The answer must consist of every line in the records below that contains the string "output".

---------- RECORDED INFORMATION

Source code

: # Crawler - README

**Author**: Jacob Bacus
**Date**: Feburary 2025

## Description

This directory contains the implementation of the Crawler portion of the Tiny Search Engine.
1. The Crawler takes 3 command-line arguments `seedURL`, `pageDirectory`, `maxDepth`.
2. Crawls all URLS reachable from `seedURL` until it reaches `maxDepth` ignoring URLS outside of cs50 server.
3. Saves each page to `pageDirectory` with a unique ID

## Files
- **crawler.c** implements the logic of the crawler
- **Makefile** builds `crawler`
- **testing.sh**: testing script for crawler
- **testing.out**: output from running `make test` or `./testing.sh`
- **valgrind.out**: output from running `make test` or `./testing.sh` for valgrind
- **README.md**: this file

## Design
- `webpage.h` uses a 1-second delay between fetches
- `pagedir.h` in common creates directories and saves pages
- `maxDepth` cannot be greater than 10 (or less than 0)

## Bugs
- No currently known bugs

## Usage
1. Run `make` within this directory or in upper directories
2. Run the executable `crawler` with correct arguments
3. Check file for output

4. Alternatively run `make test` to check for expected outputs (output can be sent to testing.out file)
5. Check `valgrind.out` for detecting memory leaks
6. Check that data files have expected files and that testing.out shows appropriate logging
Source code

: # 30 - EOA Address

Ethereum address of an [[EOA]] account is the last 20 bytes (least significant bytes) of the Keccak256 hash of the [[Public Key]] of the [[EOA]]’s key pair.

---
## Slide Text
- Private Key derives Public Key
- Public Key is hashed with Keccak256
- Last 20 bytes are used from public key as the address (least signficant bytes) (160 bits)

--------------------

_YOUR RESPONSE:_
- **testing.out**: output from running `make test` or `./testing.sh`
- **valgrind.out**: output from running `make test` or `./testing.sh` for valgrind
3. Check file for output
4. Alternatively run `make test` to check for expected outputs (output can be sent to testing.out file)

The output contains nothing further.